# WHAT IS EXPECTED:
Work out how many lines of the listing below hold the word "branch", and give that number only.

————————

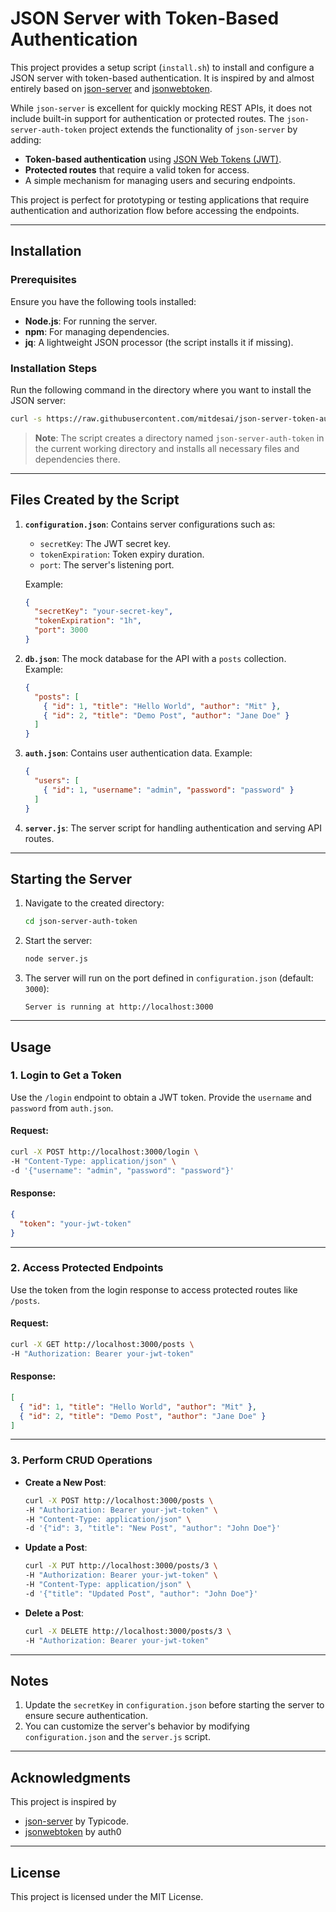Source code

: # JSON Server with Token-Based Authentication

This project provides a setup script (`install.sh`) to install and configure a JSON server with token-based authentication. It is inspired by and almost entirely based on [json-server](https://github.com/typicode/json-server) and [jsonwebtoken](https://github.com/auth0/node-jsonwebtoken).

While `json-server` is excellent for quickly mocking REST APIs, it does not include built-in support for authentication or protected routes. The `json-server-auth-token` project extends the functionality of `json-server` by adding:
- **Token-based authentication** using [JSON Web Tokens (JWT)](https://github.com/auth0/node-jsonwebtoken).
- **Protected routes** that require a valid token for access.
- A simple mechanism for managing users and securing endpoints.

This project is perfect for prototyping or testing applications that require authentication and authorization flow before accessing the endpoints.

---

## Installation

### Prerequisites
Ensure you have the following tools installed:
- **Node.js**: For running the server.
- **npm**: For managing dependencies.
- **jq**: A lightweight JSON processor (the script installs it if missing).

### Installation Steps
Run the following command in the directory where you want to install the JSON server:
```bash
curl -s https://raw.githubusercontent.com/mitdesai/json-server-token-auth/refs/heads/main/install.sh | bash
```

> **Note**: The script creates a directory named `json-server-auth-token` in the current working directory and installs all necessary files and dependencies there.

---

## Files Created by the Script
1. **`configuration.json`**: Contains server configurations such as:
   - `secretKey`: The JWT secret key.
   - `tokenExpiration`: Token expiry duration.
   - `port`: The server's listening port.

   Example:
   ```json
   {
     "secretKey": "your-secret-key",
     "tokenExpiration": "1h",
     "port": 3000
   }
   ```

2. **`db.json`**: The mock database for the API with a `posts` collection.
   Example:
   ```json
   {
     "posts": [
       { "id": 1, "title": "Hello World", "author": "Mit" },
       { "id": 2, "title": "Demo Post", "author": "Jane Doe" }
     ]
   }
   ```

3. **`auth.json`**: Contains user authentication data.
   Example:
   ```json
   {
     "users": [
       { "id": 1, "username": "admin", "password": "password" }
     ]
   }
   ```

4. **`server.js`**: The server script for handling authentication and serving API routes.

---

## Starting the Server

1. Navigate to the created directory:
   ```bash
   cd json-server-auth-token
   ```

2. Start the server:
   ```bash
   node server.js
   ```

3. The server will run on the port defined in `configuration.json` (default: `3000`):
   ```
   Server is running at http://localhost:3000
   ```

---

## Usage

### 1. Login to Get a Token
Use the `/login` endpoint to obtain a JWT token. Provide the `username` and `password` from `auth.json`.

#### Request:
```bash
curl -X POST http://localhost:3000/login \
-H "Content-Type: application/json" \
-d '{"username": "admin", "password": "password"}'
```

#### Response:
```json
{
  "token": "your-jwt-token"
}
```

---

### 2. Access Protected Endpoints
Use the token from the login response to access protected routes like `/posts`.

#### Request:
```bash
curl -X GET http://localhost:3000/posts \
-H "Authorization: Bearer your-jwt-token"
```

#### Response:
```json
[
  { "id": 1, "title": "Hello World", "author": "Mit" },
  { "id": 2, "title": "Demo Post", "author": "Jane Doe" }
]
```

---

### 3. Perform CRUD Operations
- **Create a New Post**:
  ```bash
  curl -X POST http://localhost:3000/posts \
  -H "Authorization: Bearer your-jwt-token" \
  -H "Content-Type: application/json" \
  -d '{"id": 3, "title": "New Post", "author": "John Doe"}'
  ```

- **Update a Post**:
  ```bash
  curl -X PUT http://localhost:3000/posts/3 \
  -H "Authorization: Bearer your-jwt-token" \
  -H "Content-Type: application/json" \
  -d '{"title": "Updated Post", "author": "John Doe"}'
  ```

- **Delete a Post**:
  ```bash
  curl -X DELETE http://localhost:3000/posts/3 \
  -H "Authorization: Bearer your-jwt-token"
  ```

---

## Notes
1. Update the `secretKey` in `configuration.json` before starting the server to ensure secure authentication.
2. You can customize the server's behavior by modifying `configuration.json` and the `server.js` script.

---

## Acknowledgments
This project is inspired by
- [json-server](https://github.com/typicode/json-server) by Typicode.
- [jsonwebtoken](https://github.com/auth0/node-jsonwebtoken) by auth0
---

## License
This project is licensed under the MIT License.
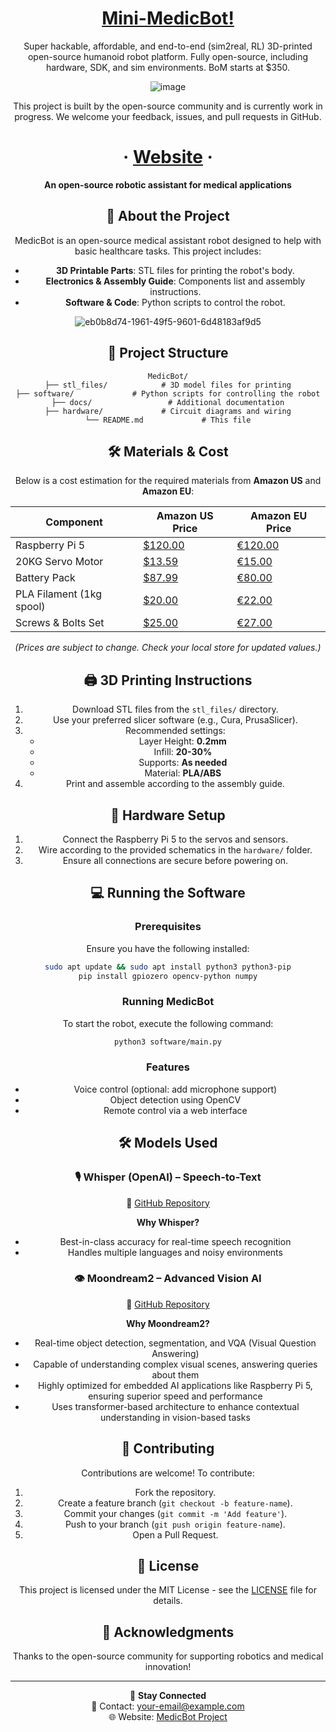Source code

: <div align="center" style="text-align: center;">
   
  # [Mini-MedicBot!](https://minimedicbot002.netlify.app/)

<p> Super hackable, affordable, and end-to-end (sim2real, RL) 3D-printed open-source humanoid robot platform. Fully open-source, including hardware, SDK, and sim environments. BoM starts at $350. </p>

![image](https://github.com/user-attachments/assets/1cf61e0c-992f-4327-a0d4-6fd2a0bb4557)


<p> This project is built by the open-source community and is currently work in progress. We welcome your feedback, issues, and pull requests in GitHub.  </p>


<h1>
   <span> · </span>
  <a href="https://minimedicbot002.netlify.app/">Website</a>
  <span> · </span>
</h1>


**An open-source robotic assistant for medical applications**



## 🚀 About the Project
MedicBot is an open-source medical assistant robot designed to help with basic healthcare tasks. This project includes:

- **3D Printable Parts**: STL files for printing the robot's body.
- **Electronics & Assembly Guide**: Components list and assembly instructions.
- **Software & Code**: Python scripts to control the robot.

![eb0b8d74-1961-49f5-9601-6d48183af9d5](https://github.com/user-attachments/assets/99015e0f-dce0-485c-9e24-71d833515dfd)

## 📁 Project Structure
```
MedicBot/
├── stl_files/            # 3D model files for printing
├── software/             # Python scripts for controlling the robot
├── docs/                 # Additional documentation
├── hardware/             # Circuit diagrams and wiring
└── README.md             # This file
```

## 🛠️ Materials & Cost
Below is a cost estimation for the required materials from **Amazon US** and **Amazon EU**:

| Component               | Amazon US Price | Amazon EU Price |
|-------------------------|-----------------|-----------------|
| Raspberry Pi 5          | [$120.00](https://www.raspberrypi.com/products/raspberry-pi-5/) | [€120.00](https://www.raspberrypi.com/products/raspberry-pi-5/) |
| 20KG Servo Motor        | [$13.59](https://www.amazon.com/dp/B0DQGZDJW7) | [€15.00](https://www.amazon.de/dp/B0DQGZDJW7) |
| Battery Pack            | [$87.99](https://www.amazon.com/dp/B0BMLT6T9B) | [€80.00](https://www.amazon.de/dp/B0BMLT6T9B) |
| PLA Filament (1kg spool)| [$20.00](https://www.amazon.com/dp/B07MZBYN6F) | [€22.00](https://www.amazon.de/dp/B07MZBYN6F) |
| Screws & Bolts Set      | [$25.00](https://www.amazon.com/dp/B07F742WJ7) | [€27.00](https://www.amazon.de/dp/B07F742WJ7) |

*(Prices are subject to change. Check your local store for updated values.)*

## 🖨️ 3D Printing Instructions
1. Download STL files from the `stl_files/` directory.
2. Use your preferred slicer software (e.g., Cura, PrusaSlicer).
3. Recommended settings:
   - Layer Height: **0.2mm**
   - Infill: **20-30%**
   - Supports: **As needed**
   - Material: **PLA/ABS**
4. Print and assemble according to the assembly guide.

## 🔌 Hardware Setup
1. Connect the Raspberry Pi 5 to the servos and sensors.
2. Wire according to the provided schematics in the `hardware/` folder.
3. Ensure all connections are secure before powering on.

## 💻 Running the Software
### Prerequisites
Ensure you have the following installed:
```sh
sudo apt update && sudo apt install python3 python3-pip
pip install gpiozero opencv-python numpy
```

### Running MedicBot
To start the robot, execute the following command:
```sh
python3 software/main.py
```

### Features
- Voice control (optional: add microphone support)
- Object detection using OpenCV
- Remote control via a web interface

## 🛠 Models Used

### 🎙️ Whisper (OpenAI) – Speech-to-Text

🔗 [GitHub Repository](https://github.com/openai/whisper)

**Why Whisper?**
- Best-in-class accuracy for real-time speech recognition
- Handles multiple languages and noisy environments

### 👁️ Moondream2 – Advanced Vision AI

🔗 [GitHub Repository](https://github.com/moondream2/moondream)

**Why Moondream2?**
- Real-time object detection, segmentation, and VQA (Visual Question Answering)
- Capable of understanding complex visual scenes, answering queries about them
- Highly optimized for embedded AI applications like Raspberry Pi 5, ensuring superior speed and performance
- Uses transformer-based architecture to enhance contextual understanding in vision-based tasks

## 🎨 Contributing
Contributions are welcome! To contribute:
1. Fork the repository.
2. Create a feature branch (`git checkout -b feature-name`).
3. Commit your changes (`git commit -m 'Add feature'`).
4. Push to your branch (`git push origin feature-name`).
5. Open a Pull Request.

## 📜 License
This project is licensed under the MIT License - see the [LICENSE](LICENSE) file for details.

## 🏥 Acknowledgments
Thanks to the open-source community for supporting robotics and medical innovation!

---
🔗 **Stay Connected**  
📧 Contact: your-email@example.com  
🌐 Website: [MedicBot Project](https://your-website.com)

————————

# RESULT:
2